Stored data
☆ ☆ ☆ ☆ ☆
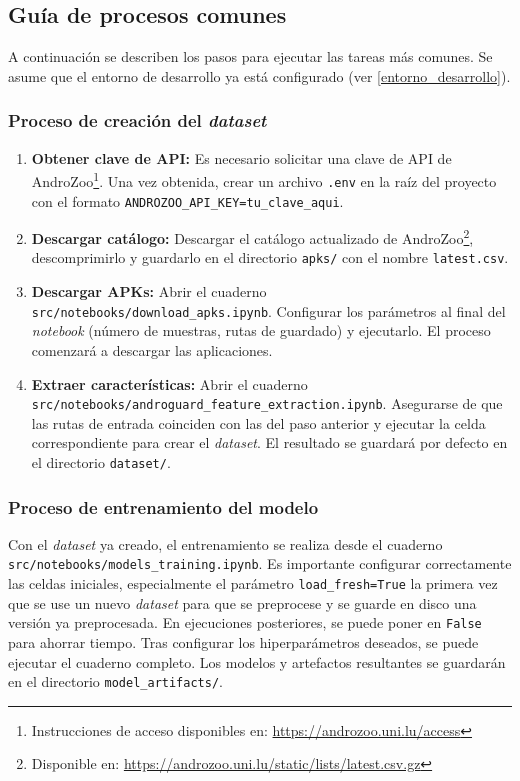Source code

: \subsection{Guía de procesos comunes} \label{procesos_comunes}
A continuación se describen los pasos para ejecutar las tareas más comunes. Se asume que el entorno de desarrollo ya está configurado (ver \ref{entorno_desarrollo}).

\subsubsection{Proceso de creación del \textit{dataset}}
\begin{enumerate}
	\item \textbf{Obtener clave de API:} Es necesario solicitar una clave de API de AndroZoo\footnote{Instrucciones de acceso disponibles en: \url{https://androzoo.uni.lu/access}}. Una vez obtenida, crear un archivo \texttt{.env} en la raíz del proyecto con el formato \texttt{ANDROZOO\_API\_KEY=tu\_clave\_aqui}.
	
	\item \textbf{Descargar catálogo:} Descargar el catálogo actualizado de AndroZoo\footnote{Disponible en: \url{https://androzoo.uni.lu/static/lists/latest.csv.gz}}, descomprimirlo y guardarlo en el directorio \texttt{apks/} con el nombre \texttt{latest.csv}.
	
	\item \textbf{Descargar APKs:} Abrir el cuaderno \\\texttt{src/notebooks/download\_apks.ipynb}. Configurar los parámetros al final del \textit{notebook} (número de muestras, rutas de guardado) y ejecutarlo. El proceso comenzará a descargar las aplicaciones.
	
	\item \textbf{Extraer características:} Abrir el cuaderno \\\texttt{src/notebooks/androguard\_feature\_extraction.ipynb}. Asegurarse de que las rutas de entrada coinciden con las del paso anterior y ejecutar la celda correspondiente para crear el \textit{dataset}. El resultado se guardará por defecto en el directorio \texttt{dataset/}.
\end{enumerate}

\subsubsection{Proceso de entrenamiento del modelo}
Con el \textit{dataset} ya creado, el entrenamiento se realiza desde el cuaderno \texttt{src/notebooks/models\_training.ipynb}. Es importante configurar correctamente las celdas iniciales, especialmente el parámetro \texttt{load\_fresh=True} la primera vez que se use un nuevo \textit{dataset} para que se preprocese y se guarde en disco una versión ya preprocesada. En ejecuciones posteriores, se puede poner en \texttt{False} para ahorrar tiempo. Tras configurar los hiperparámetros deseados, se puede ejecutar el cuaderno completo. Los modelos y artefactos resultantes se guardarán en el directorio \texttt{model\_artifacts/}.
☆ ☆ ☆ ☆ ☆
● Exercise brief
Could you find each line in the entries that contains the string "subsubsection" and copy it?

● Answer to this problem
\subsubsection{Proceso de creación del \textit{dataset}}
\subsubsection{Proceso de entrenamiento del modelo}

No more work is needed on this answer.